More Books! Where to next!

  • Creator
    Topic
  • #39533
    owenriverk
    Participant

    Books! Ive just read TFtNA for the second time and am fascinated by the methodology behind training. Instead of just buying the random books off amazon i want to know what other uphill athletes have liked in the past. All options are awesome! Let me know what you liked and learned from! Theory, diet, all of it! Thanks all!

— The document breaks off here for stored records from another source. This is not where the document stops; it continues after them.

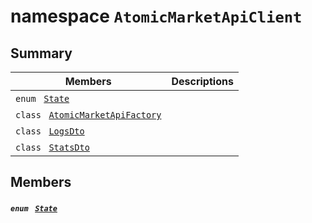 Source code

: # namespace `AtomicMarketApiClient` 

## Summary

 Members                                | Descriptions                                
----------------------------------------|---------------------------------------------
`enum ` [`State`](#namespace_atomic_market_api_client_1ac975e092be6aef4456c9af8ddc8e33bf)            | 
`class ` [`AtomicMarketApiFactory`](.github/workflows/documentation/md/AtomicMarketApiClient--AtomicMarketApiFactory.md#class_atomic_market_api_client_1_1_atomic_market_api_factory) | 
`class ` [`LogsDto`](.github/workflows/documentation/md/AtomicMarketApiClient--LogsDto.md#class_atomic_market_api_client_1_1_logs_dto) | 
`class ` [`StatsDto`](.github/workflows/documentation/md/AtomicMarketApiClient--StatsDto.md#class_atomic_market_api_client_1_1_stats_dto) | 

## Members

##### `enum ` [`State`](#namespace_atomic_market_api_client_1ac975e092be6aef4456c9af8ddc8e33bf) 

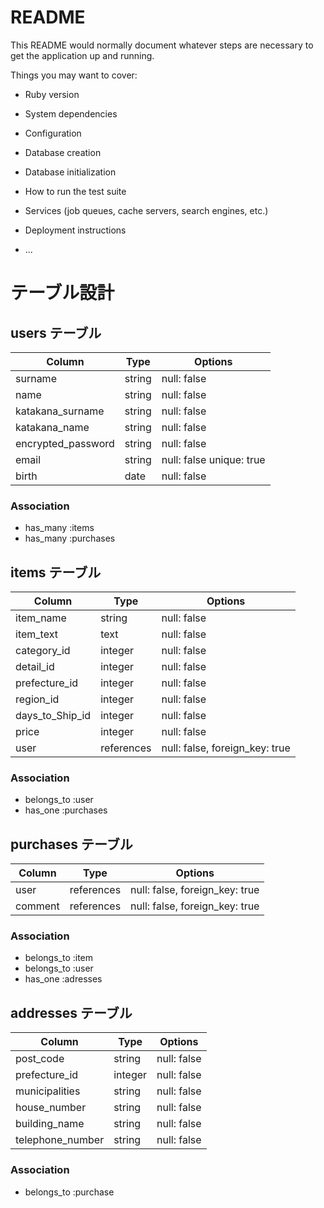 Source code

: # README

This README would normally document whatever steps are necessary to get the
application up and running.

Things you may want to cover:

* Ruby version

* System dependencies

* Configuration

* Database creation

* Database initialization

* How to run the test suite

* Services (job queues, cache servers, search engines, etc.)

* Deployment instructions

* ...


# テーブル設計

## users テーブル

| Column             | Type   | Options                 |
| ------------------ | ------ | ----------------------- |
| surname            | string | null: false             |
| name               | string | null: false             |
| katakana_surname   | string | null: false             |
| katakana_name      | string | null: false             |
| encrypted_password | string | null: false             |
| email              | string | null: false unique: true|
| birth              | date   | null: false             |

### Association

- has_many :items
- has_many :purchases


## items テーブル

| Column           | Type       | Options                        |
| ------           | ------     | -----------                    |
| item_name        | string     | null: false                    |
| item_text        | text       | null: false                    |
| category_id      | integer    | null: false                    |
| detail_id        | integer    | null: false                    |
| prefecture_id    | integer    | null: false                    |
| region_id        | integer    | null: false                    | 
| days_to_Ship_id  | integer    | null: false                    |
| price            | integer    | null: false                    |
| user             | references | null: false, foreign_key: true |
### Association

- belongs_to :user
- has_one    :purchases


## purchases テーブル

| Column | Type       | Options                        |
| ------ | ---------- | ------------------------------ |
| user   | references | null: false, foreign_key: true |
| comment| references | null: false, foreign_key: true |

### Association

- belongs_to :item
- belongs_to :user
- has_one :adresses
## addresses テーブル

| Column         | Type       | Options     |
| -------        | ---------- | ----------- |
|post_code       | string     | null: false |
|prefecture_id   | integer    | null: false |
|municipalities  | string     | null: false |
|house_number    | string     | null: false |
|building_name   | string     | null: false |
|telephone_number| string     | null: false |

### Association

- belongs_to :purchase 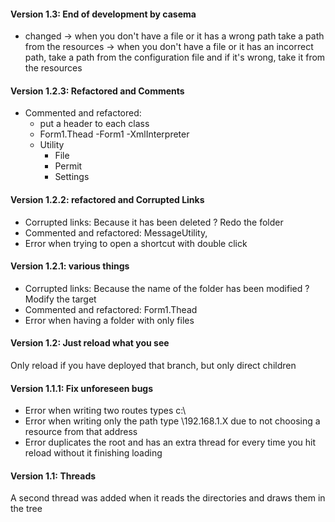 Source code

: #### **Version 1.3:** End of development by casema
- changed   -> when you don't have a file or it has a wrong path take a path from the resources
            -> when you don't have a file or it has an incorrect path, take a path from the configuration file and if it's wrong, take it from the resources

#### **Version 1.2.3:** Refactored and Comments
- Commented and refactored:
     - put a header to each class
     - Form1.Thead
     -Form1
     -XmlInterpreter
     - Utility
         - File
         - Permit
         - Settings
#### **Version 1.2.2:** refactored and Corrupted Links
- Corrupted links: Because it has been deleted ? Redo the folder
- Commented and refactored: MessageUtility,
- Error when trying to open a shortcut with double click
#### **Version 1.2.1:** various things
- Corrupted links: Because the name of the folder has been modified ? Modify the target
- Commented and refactored: Form1.Thead
- Error when having a folder with only files
#### **Version 1.2:** Just reload what you see
Only reload if you have deployed that branch, but only direct children
#### **Version 1.1.1:** Fix unforeseen bugs
- Error when writing two routes types c:\\
- Error when writing only the path type \\192.168.1.X due to not choosing a resource from that address
- Error duplicates the root and has an extra thread for every time you hit reload without it finishing loading
#### **Version 1.1:** Threads
A second thread was added when it reads the directories and draws them in the tree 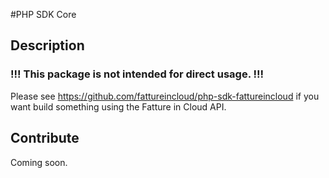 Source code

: #PHP SDK Core

## Description

### !!! This package is not intended for direct usage. !!!

Please see https://github.com/fattureincloud/php-sdk-fattureincloud if you want build something using the Fatture in Cloud API.

## Contribute

Coming soon.

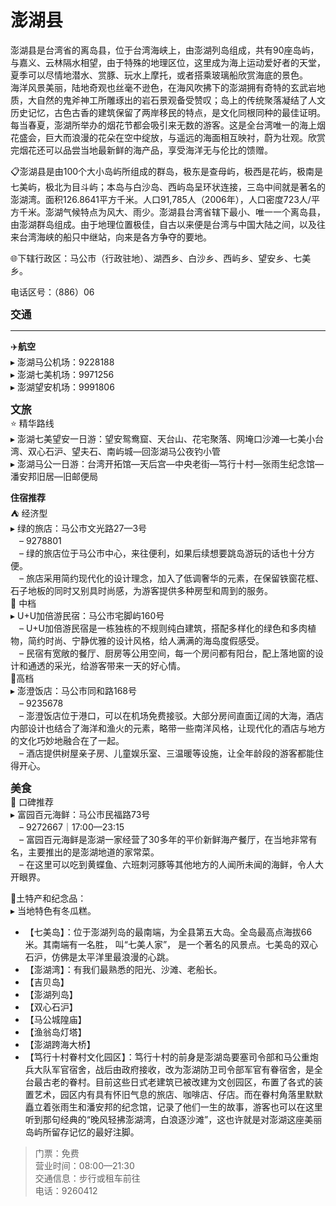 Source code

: # 澎湖县  
澎湖县是台湾省的离岛县，位于台湾海峡上，由澎湖列岛组成，共有90座岛屿，与嘉义、云林隔水相望，由于特殊的地理区位，这里成为海上运动爱好者的天堂，夏季可以尽情地潜水、赏豚、玩水上摩托，或者搭乘玻璃船欣赏海底的景色。  
海洋风景美丽，陆地奇观也丝毫不逊色，在海风吹拂下的澎湖拥有奇特的玄武岩地质，大自然的鬼斧神工所雕琢出的岩石景观备受赞叹；岛上的传统聚落凝结了人文历史记忆，古色古香的建筑保留了两岸移民的特点，是文化同根同种的最佳证明。  
每当春夏，澎湖所举办的烟花节都会吸引来无数的游客。这是全台湾唯一的海上烟花盛会，巨大而浪漫的花朵在空中绽放，与遥远的海面相互映衬，蔚为壮观。欣赏完烟花还可以品尝当地最新鲜的海产品，享受海洋无与伦比的馈赠。  

📋澎湖县是由100个大小岛屿所组成的群岛，极东是查母屿，极西是花屿，极南是七美屿，极北为目斗屿；本岛与白沙岛、西屿岛呈环状连接，三岛中间就是著名的澎湖湾。面积126.8641平方千米。人口91,785人（2006年），人口密度723人/平方千米。澎湖气候特点为风大、雨少。澎湖县台湾省辖下最小、唯一一个离岛县，由澎湖群岛组成。由于地理位置极佳，自古以来便是台湾与中国大陆之间，以及往来台湾海峡的船只中继站，向来是各方争夺的要地。  

🌐下辖行政区：马公市（行政驻地）、湖西乡、白沙乡、西屿乡、望安乡、七美乡。  

电话区号：（886）06  

<big>**交通**</big>  
***  
✈️**航空**  
▸ 澎湖马公机场：9228188  
▸ 澎湖七美机场：9971256  
▸ 澎湖望安机场：9991806  

<big>**文旅**</big>  
⭐ 精华路线  
▸ 澎湖七美望安一日游：望安鸳鸯窟、天台山、花宅聚落、网埯口沙滩—七美小台湾、双心石沪、望夫石、南屿城—回澎湖马公夜钓小管  
▸ 澎湖马公一日游：台湾开拓馆—天后宫—中央老街—笃行十村—张雨生纪念馆—潘安邦旧居—旧邮便局  

**住宿推荐**  
⛺ 经济型  
▸ 绿的旅店：马公市文光路27—3号  
　– 9278801  
　– 绿的旅店位于马公市中心，来往便利，如果后续想要跳岛游玩的话也十分方便。  
　– 旅店采用简约现代化的设计理念，加入了低调奢华的元素，在保留铁窗花框、石子地板的同时又别具时尚感，为游客提供多种房型和周到的服务。  
🏡 中档  
▸ U+U加倍游民宿：马公市宅脚屿160号  
　– U+U加倍游民宿是一栋独栋的不规则纯白建筑，搭配多样化的绿色和多肉植物，简约时尚、宁静优雅的设计风格，给人满满的海岛度假感受。  
　– 民宿有宽敞的餐厅、厨房等公用空间，每一个房问都有阳台，配上落地窗的设计和通透的采光，给游客带来一天的好心情。  
🏨高档  
▸ 澎澄饭店：马公市同和路168号  
　– 9235678  
　– 澎澄饭店位于港口，可以在机场免费接驳。大部分房间直面辽阔的大海，酒店内部设计也结合了海洋和渔火的元素，略带一些南洋风格，让现代化的酒店与地方的文化巧妙地融合在了一起。  
　– 酒店提供树屋亲子房、儿童娱乐室、三温暖等设施，让全年龄段的游客都能住得开心。  

<big>**美食**</big>  
🏮 口碑推荐  
▸ 富园百元海鲜：马公市民福路73号  
　– 9272667｜17:00—23:15  
　– 富园百元海鲜是澎湖一家经营了30多年的平价新鲜海产餐厅，在当地非常有名，主要推出的是澎湖地道的家常菜。  
　– 在这里可以吃到黄蝶鱼、六班刺河豚等其他地方的人闻所未闻的海鲜，令人大开眼界。  

🧊土特产和纪念品：  
▸ 当地特色有冬瓜糕。  

* 【七美岛】：位于澎湖列岛的最南端，为全县第五大岛。全岛最高点海拔66米。其南端有一名胜， 叫“七美人家”， 是一个著名的风景点。七美岛的双心石沪，仿佛是太平洋里最浪漫的心跳。  
* 【澎湖湾】：有我们最熟悉的阳光、沙滩、老船长。  
* 【吉贝岛】  
* 【澎湖列岛】  
* 【双心石沪】  
* 【马公城隍庙】  
* 【渔翁岛灯塔】  
* 【澎湖跨海大桥】  
* 【笃行十村眷村文化园区】：笃行十村的前身是澎湖岛要塞司令部和马公重炮兵大队军官宿舍，战后由政府接收，改为澎湖防卫司令部军官有眷宿舍，是全台最古老的眷村。目前这些日式老建筑已被改建为文创园区，布置了各式的装置艺术，园区内有具有怀旧气息的旅店、咖啡店、仔店。而在眷村角落里默默矗立着张雨生和潘安邦的纪念馆，记录了他们一生的故事，游客也可以在这里听到那句经典的“晚风轻拂澎湖湾，白浪逐沙滩”，这也许就是对澎湖这座美丽岛屿所留存记忆的最好注脚。  
> 门票：免费  
> 营业时间：08:00—21:30  
> 交通信息：步行或租车前往  
> 电话：9260412  
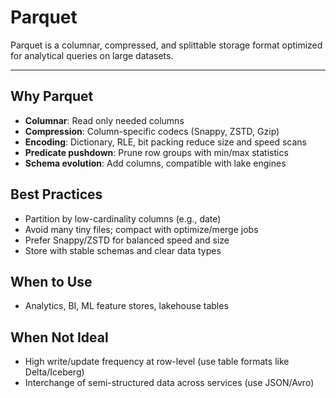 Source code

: # Parquet

Parquet is a columnar, compressed, and splittable storage format optimized for analytical queries on large datasets.

---

## Why Parquet
- **Columnar**: Read only needed columns
- **Compression**: Column-specific codecs (Snappy, ZSTD, Gzip)
- **Encoding**: Dictionary, RLE, bit packing reduce size and speed scans
- **Predicate pushdown**: Prune row groups with min/max statistics
- **Schema evolution**: Add columns, compatible with lake engines

## Best Practices
- Partition by low-cardinality columns (e.g., date)
- Avoid many tiny files; compact with optimize/merge jobs
- Prefer Snappy/ZSTD for balanced speed and size
- Store with stable schemas and clear data types

## When to Use
- Analytics, BI, ML feature stores, lakehouse tables

## When Not Ideal
- High write/update frequency at row-level (use table formats like Delta/Iceberg)
- Interchange of semi-structured data across services (use JSON/Avro)


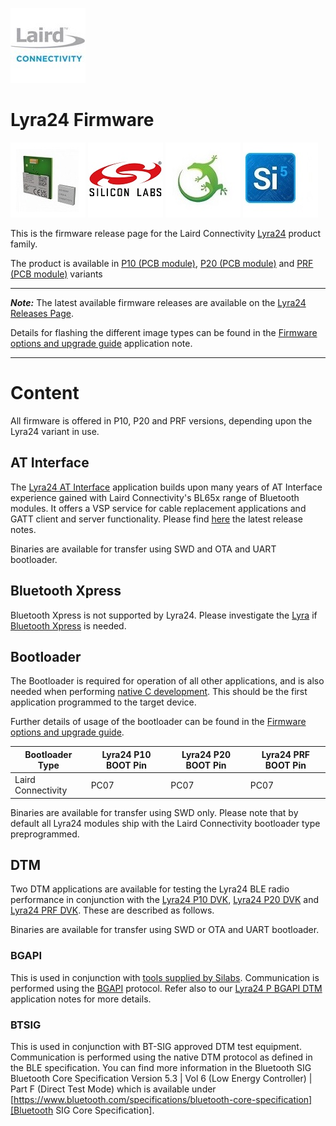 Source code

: [![Laird Connectivity](/images/laird_connectivity_logo.jpg)](https://www.lairdconnect.com/)

# Lyra24 Firmware

[![Lyra24-P](/images/lyra_p_and_lyra_s_render.jpg)](https://www.lairdconnect.com/wireless-modules/bluetooth-modules/bluetooth-5-modules/lyra-series-bluetooth-53-modules)
[![Silabs](/images/silabs_logo.jpg)](https://www.silabs.com)
[![Gecko SDK](/images/gecko_sdk_logo.jpg)](https://www.silabs.com/developers/gecko-software-development-kit)
[![Simplicity Studio](/images/simplicity_studio_logo.jpg)](https://www.silabs.com/developers/simplicity-studio)

This is the firmware release page for the Laird Connectivity [Lyra24][Lyra24 product brief] product family.

The product is available in [P10 (PCB module)][Lyra24 P10 module datasheet], [P20 (PCB module)][Lyra24 P10 module datasheet] and [PRF (PCB module)][Lyra24 PRF module datasheet] variants

---
**_Note:_** The latest available firmware releases are available on the [Lyra24 Releases Page].

Details for flashing the different image types can be found in the [Firmware options and upgrade guide] application note.

---

# Content

All firmware is offered in P10, P20 and PRF versions, depending upon the Lyra24 variant in use.

## AT Interface

The [Lyra24 AT Interface][Lyra24 AT Interface guide] application builds upon many years of AT Interface experience gained with Laird Connectivity's BL65x range of Bluetooth modules. It offers a VSP service for cable replacement applications and GATT client and server functionality. Please find [here][Lyra24 AT Interface release notes] the latest release notes.

Binaries are available for transfer using SWD and OTA and UART bootloader.

## Bluetooth Xpress

Bluetooth Xpress is not supported by Lyra24. 
Please investigate the [Lyra][Lyra Product Landing Page] if [Bluetooth Xpress][Bluetooth Xpress] is needed.


## Bootloader

The Bootloader is required for operation of all other applications, and is also needed when performing [native C development][Native C development guide]. This should be the first application programmed to the target device.

Further details of usage of the bootloader can be found in the [Firmware options and upgrade guide][Firmware options and upgrade guide].


|   Bootloader Type  | Lyra24 P10 BOOT Pin | Lyra24 P20 BOOT Pin | Lyra24 PRF BOOT Pin |
|--------------------|---------------------|---------------------|---------------------|
| Laird Connectivity |        PC07         |        PC07         |        PC07         |

Binaries are available for transfer using SWD only. Please note that by default all Lyra24 modules ship with the Laird Connectivity bootloader type preprogrammed.

## DTM

Two DTM applications are available for testing the Lyra24 BLE radio performance in conjunction with the [Lyra24 P10 DVK][Lyra24 P10 DVK user guide], [Lyra24 P20 DVK][Lyra24 P20 DVK user guide]
and [Lyra24 PRF DVK][Lyra24 PRF DVK user guide]. These are described as follows.

Binaries are available for transfer using SWD or OTA and UART bootloader.

### BGAPI

This is used in conjunction with [tools supplied by Silabs][Silabs BGAPI DTM documentation]. Communication is performed using the [BGAPI][Silabs BGAPI description] protocol. Refer also to our [Lyra24 P BGAPI DTM][Lyra24 P BGAPI DTM Application Note] application notes for more details.

### BTSIG

This is used in conjunction with BT-SIG approved DTM test equipment. Communication is performed using the native DTM protocol as defined in the BLE specification. You can find more information in the Bluetooth SIG Bluetooth Core Specification Version 5.3 | Vol 6 (Low Energy Controller) | Part F (Direct Test Mode) which is available under [https://www.bluetooth.com/specifications/bluetooth-core-specification][Bluetooth SIG Core Specification].

[Lyra24 product brief]: <https://www.lairdconnect.com/documentation/product-brief-lyra-series>
[Lyra24 P10 module datasheet]: <https://www.lairdconnect.com/documentation/datasheet-lyra-p>
[Lyra24 P20 module datasheet]: <https://www.lairdconnect.com/documentation/datasheet-lyra-p>
[Lyra24 PRF module datasheet]: <https://www.lairdconnect.com/documentation/datasheet-lyra-s>
[Lyra24 AT Interface guide]: <https://www.lairdconnect.com/documentation/user-guide-interface-application-lyra-series>
[Lyra24 AT Interface release notes]: <https://www.lairdconnect.com/documentation/release-notes-lyra-series-x31171>
[Lyra24 P10 DVK user guide]: <https://www.lairdconnect.com/documentation/user-guide-lyra-p-development-kit>
[Lyra24 P20 DVK user guide]: <https://www.lairdconnect.com/documentation/user-guide-lyra-p-development-kit>
[Lyra24 PRF DVK user guide]: <https://www.lairdconnect.com/documentation/user-guide-lyra-p-development-kit>
[Lyra24 P BGAPI DTM Application Note]: <https://www.lairdconnect.com/documentation/application-note-using-bgapi-direct-test-mode-lyra-p>
[Lyra24 Releases Page]: <https://github.com/LairdCP/Lyra_Firmware/releases/tag/GA1.1>

[Silabs BGAPI DTM documentation]: <https://www.silabs.com/documents/public/application-notes/an1267-bt-rf-phy-evaluation-using-dtm-sdk-v3x.pdf>
[Silabs BGAPI description]: <https://docs.silabs.com/bluetooth/3.1/bgapi>

[Firmware options and upgrade guide]: <PickleRick2002https://www.lairdconnect.com/documentation/user-guide-firmware-options-and-upgrading-lyra-series>
[Native C development guide]: <https://www.lairdconnect.com/documentation/user-guide-lyra-series-c-code-development>
[Bluetooth SIG Core Specification]: <https://www.bluetooth.com/specifications/bluetooth-core-specification>

[Lyra Product Landing Page]: https://www.lairdconnect.com/wireless-modules/bluetooth-modules/bluetooth-5-modules/lyra-series-bluetooth-53-modules
[Lyra product brief]: <https://www.lairdconnect.com/documentation/product-brief-lyra-series>
[Bluetooth Xpress migration guide]: <https://www.lairdconnect.com/documentation/user-guide-bluetooth-xpress-bgx-migration-lyra-modules>
[Bluetooth Xpress]: <https://docs.silabs.com/gecko-os/1/bgx/latest/getting-started>
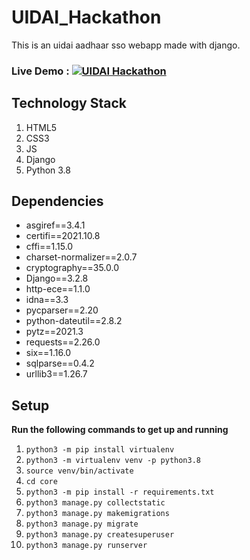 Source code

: # UIDAI_Hackathon

This is an uidai aadhaar sso webapp made with django.

### Live Demo : [![UIDAI Hackathon](./core/static/images/favicon.ico)](https://github.com/Rajarshi07/UIDAI_Hackathon)


## Technology Stack

1. HTML5
2. CSS3
3. JS
4. Django
5. Python 3.8


## Dependencies

- asgiref==3.4.1
- certifi==2021.10.8
- cffi==1.15.0
- charset-normalizer==2.0.7
- cryptography==35.0.0
- Django==3.2.8
- http-ece==1.1.0
- idna==3.3
- pycparser==2.20
- python-dateutil==2.8.2
- pytz==2021.3
- requests==2.26.0
- six==1.16.0
- sqlparse==0.4.2
- urllib3==1.26.7

## Setup

**Run the following commands to get up and running**

1. `python3 -m pip install virtualenv`
2. `python3 -m virtualenv venv -p python3.8`
3. `source venv/bin/activate`
3. `cd core`
4. `python3 -m pip install -r requirements.txt`
5. `python3 manage.py collectstatic`
6. `python3 manage.py makemigrations`
7. `python3 manage.py migrate`
8. `python3 manage.py createsuperuser`
9. `python3 manage.py runserver`
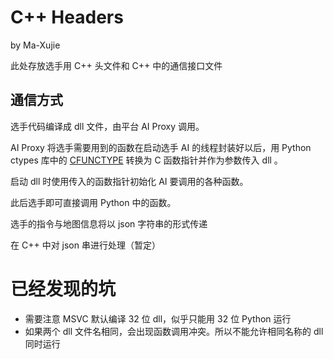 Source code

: # C++ Headers

by Ma-Xujie

此处存放选手用 C++ 头文件和 C++ 中的通信接口文件

## 通信方式

选手代码编译成 dll 文件，由平台 AI Proxy 调用。

AI Proxy 将选手需要用到的函数在启动选手 AI 的线程封装好以后，用 Python ctypes 库中的 [CFUNCTYPE](https://docs.python.org/3.4/library/ctypes.html#ctypes.CFUNCTYPE) 转换为 C 函数指针并作为参数传入 dll 。

启动 dll 时使用传入的函数指针初始化 AI 要调用的各种函数。

此后选手即可直接调用 Python 中的函数。

选手的指令与地图信息将以 json 字符串的形式传递

在 C++ 中对 json 串进行处理（暂定）

# 已经发现的坑

- 需要注意 MSVC 默认编译 32 位 dll，似乎只能用 32 位 Python 运行
- 如果两个 dll 文件名相同，会出现函数调用冲突。所以不能允许相同名称的 dll 同时运行
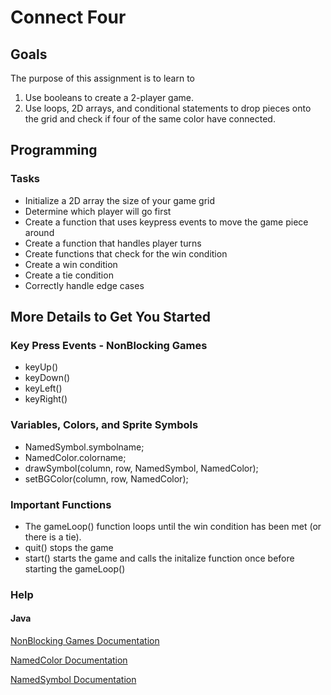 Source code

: # Connect Four

## Goals

The purpose of this assignment is to learn to

1. Use booleans to create a 2-player game.
2. Use loops, 2D arrays, and conditional statements to drop pieces onto the grid and check if four of the same color have connected.

## Programming

### Tasks

- Initialize a 2D array the size of your game grid
- Determine which player will go first
- Create a function that uses keypress events to move the game piece around
- Create a function that handles player turns
- Create functions that check for the win condition
- Create a win condition
- Create a tie condition
- Correctly handle edge cases

## More Details to Get You Started

### Key Press Events - NonBlocking Games

- keyUp()
- keyDown()
- keyLeft()
- keyRight()

### Variables, Colors, and Sprite Symbols

- NamedSymbol.symbolname;
- NamedColor.colorname;
- drawSymbol(column, row, NamedSymbol, NamedColor);
- setBGColor(column, row, NamedColor);

### Important Functions

- The gameLoop() function loops until the win condition has been met (or there is a tie).
- quit() stops the game
- start() starts the game and calls the initalize function once before starting the gameLoop()

### Help

#### Java

[NonBlocking Games Documentation](http://bridgesuncc.github.io/doc/java-api/current/html/classbridges_1_1games_1_1_non_blocking_game.html)

[NamedColor Documentation](http://bridgesuncc.github.io/doc/java-api/current/html/enumbridges_1_1base_1_1_named_color.html)

[NamedSymbol Documentation](http://bridgesuncc.github.io/doc/java-api/current/html/enumbridges_1_1base_1_1_named_symbol.html)





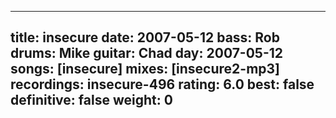 
---
title: insecure
date: 2007-05-12
bass:	Rob
drums:	Mike
guitar:	Chad
day: 2007-05-12
songs: [insecure]
mixes: [insecure2-mp3]
recordings: insecure-496
rating: 6.0
best: false
definitive: false
weight: 0
---
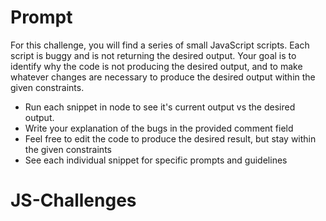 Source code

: # Prompt

For this challenge, you will find a series of small JavaScript scripts.  Each script is
buggy and is not returning the desired output.  Your goal is to identify why the code is not producing the desired output, and to make whatever changes are necessary to produce the desired output within the given constraints.

* Run each snippet in node to see it's current output vs the desired output.
* Write your explanation of the bugs in the provided comment field
* Feel free to edit the code to produce the desired result, but stay within the given constraints
* See each individual snippet for specific prompts and guidelines
# JS-Challenges
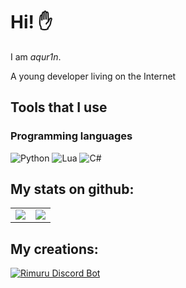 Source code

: # Hi! ✋
I am *aqur1n*. 

A young developer living on the Internet

## Tools that I use
### Programming languages
![Python](https://img.shields.io/badge/python-3670A0?logo=python&logoColor=white&style=for-the-badge)
![Lua](https://img.shields.io/badge/lua-3670A0?logo=lua&logoColor=white&style=for-the-badge)
![C#](https://img.shields.io/badge/csharp-3670A0?logo=c%23&logoColor=white&style=for-the-badge)

## My stats on github:
<table>
    <tr>
      <td align="center" style="padding=0;width=100%;">
        <img align="center" style="padding=0;" src="https://github-readme-stats.vercel.app/api?username=aqur1n&show_icons=true&theme=tokyonight&hide_border=true&bg_color=00000000&icon_color=4F8CC9&hide_title=true&count_private=true" />
      </td>
      <td align="center" style="padding=0;width=100%;">
        <img align="center" style="padding=0;" src="https://github-readme-stats.vercel.app/api/top-langs/?username=aqur1n&layout=compact&theme=tokyonight&hide_border=true&bg_color=00000000&icon_color=00000000&count_private=true" />
      </td>
    </tr>
</table>

## My creations:
[![Rimuru Discord Bot](https://top.gg/api/widget/969234839188422676.svg)](https://discord.com/api/oauth2/authorize?client_id=969234839188422676&permissions=1394722991574&scope=bot%20applications.commands)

    • This topic was modified 7 months, 1 week ago by owenriverk.
  • Keymaster
    Scott Semple on #39538

    TOP FIVE:

    * The Science of Winning, by Jan Olbrecht (yes, it’s a swimming book)
    * The Science of Running, by Steve Magness
    * A Scientific Approach to the Marathon, by Renato Canova
    * Modern Training & Physiology, by John Davis (a good primer for the Canova book)
    * The Rock Climber’s Training Manual, by the Anderson brothers

    Keymaster
    Scott Semple on #39539

    Eeesh. Almost forgot one:

    * Special Strength Training: A Manual for Coaches, by Yuri Verkhoshansky

    Moderator
    Alison Naney on #39542

    Dang it, Scott beat me to it for most of my favorites! If you’re a runner, Lore of Running by Tim Noakes is a must read (though it’s a doozy to get through), as well as his Waterlogged book. The Champion’s Mind by Jim Afremow, and Racing Weight by Matt Fitzgerald are also good. If you’re interested in movement/mechanics at all, Anatomy Trains by Thomas Myers is mind blowing. Running Rewired and Anatomy for Runners both by Jay Dicharry are also great resources for geeky runners like me. Fun question!

    Participant
    depeyster on #39545

    After reading and rereading TFTNA and TFTUA a few times, I couldn’t get enough. I enjoyed Tudor Bompa’s Periodization Training for Sports. Scott Johnston mentions Bompa in the acknowledgements of one of the books, I think it was TFTNA.

    Uphill Athlete is mentioned in Alex Hutchinson’s book Endure, but I did not find the book helpful.

    Participant
    owenriverk on #39546

    Wow! Thanks for so many great responses! I check them out and start reading them over one-by-one!

    Participant
    Reed on #39600

    The recommended readings in the back of Training for the New Alpinism is a great start. See attached for a bunch more books that have come across my radar. In addition to the ones mentioned already, I would add Travell & Simons’ book on myofascial pain and dysfunction as a very useful tool.

    Participant
    Reed on #39603

    Looks like attachments are limited to small files. Here’s a link: https://www.dropbox.com/s/9vuoh1wtl9gct34/training_books.jpg?dl=0

    Participant
    Bond on #39672

    “How Bad Do You Want It” is the best Matt Fitzgerald book, dealing with the power of mental training and motivation in endurance sports. And it has some really excellent inspiration stories of athletes digging super deep, you can’t help but go for a great run after reading about Sammy Wanjiru at the Chicago Marathon. His “Racing Weight” book and the other ones with more specific physical training recommendations are good, but they’re not really appropriate for most of UA’s audience, better for 10k to marathon runners – they have more of an emphasis on short workouts and eating the carbs you need to fuel them.

    Extreme Alpinism by Twight has some out of date info and TFTNA is better for training advice but it still gets you psyched.

    Dan John writes great books though he’s more focused on track and field, olympic lifting, and football than anything endurance. I like Easy Strength and Never Let Go. His best stuff is less about specific training prescriptions and more about how to be a lifelong athlete, how to incorporate training into a healthy overall lifestyle, how to figure out what matters and what doesn’t (in training or otherwise), and just how to be a good person.

    Happy Runner by David Roche is a good book about mental health in sports. It’s easy to get depressed when you get injured, or your race gets canceled, or you can’t send due to bad weather, or whatever. The book is all about how to keep a healthy relationship with sport. Grizzled and angsty alpinists might find it a little too lovey-dovey but it’s good.

    Then stuff about how to be a better climber – Staying Alive in Avalanche Terrain by Bruce Tremper, 9 Out Of 10 Climbers Make The Same Mistakes by Dave MacLeod, Alpine Climbing Techniques To Take You Higher by Cosley and Houston, Advanced Multipitch Climbing by Andy Kirkpatrick, The Self-Coached Climber by Dan Hague, The Mountain Guide Manual by Marc Chauvin, self-rescue books, etc etc etc.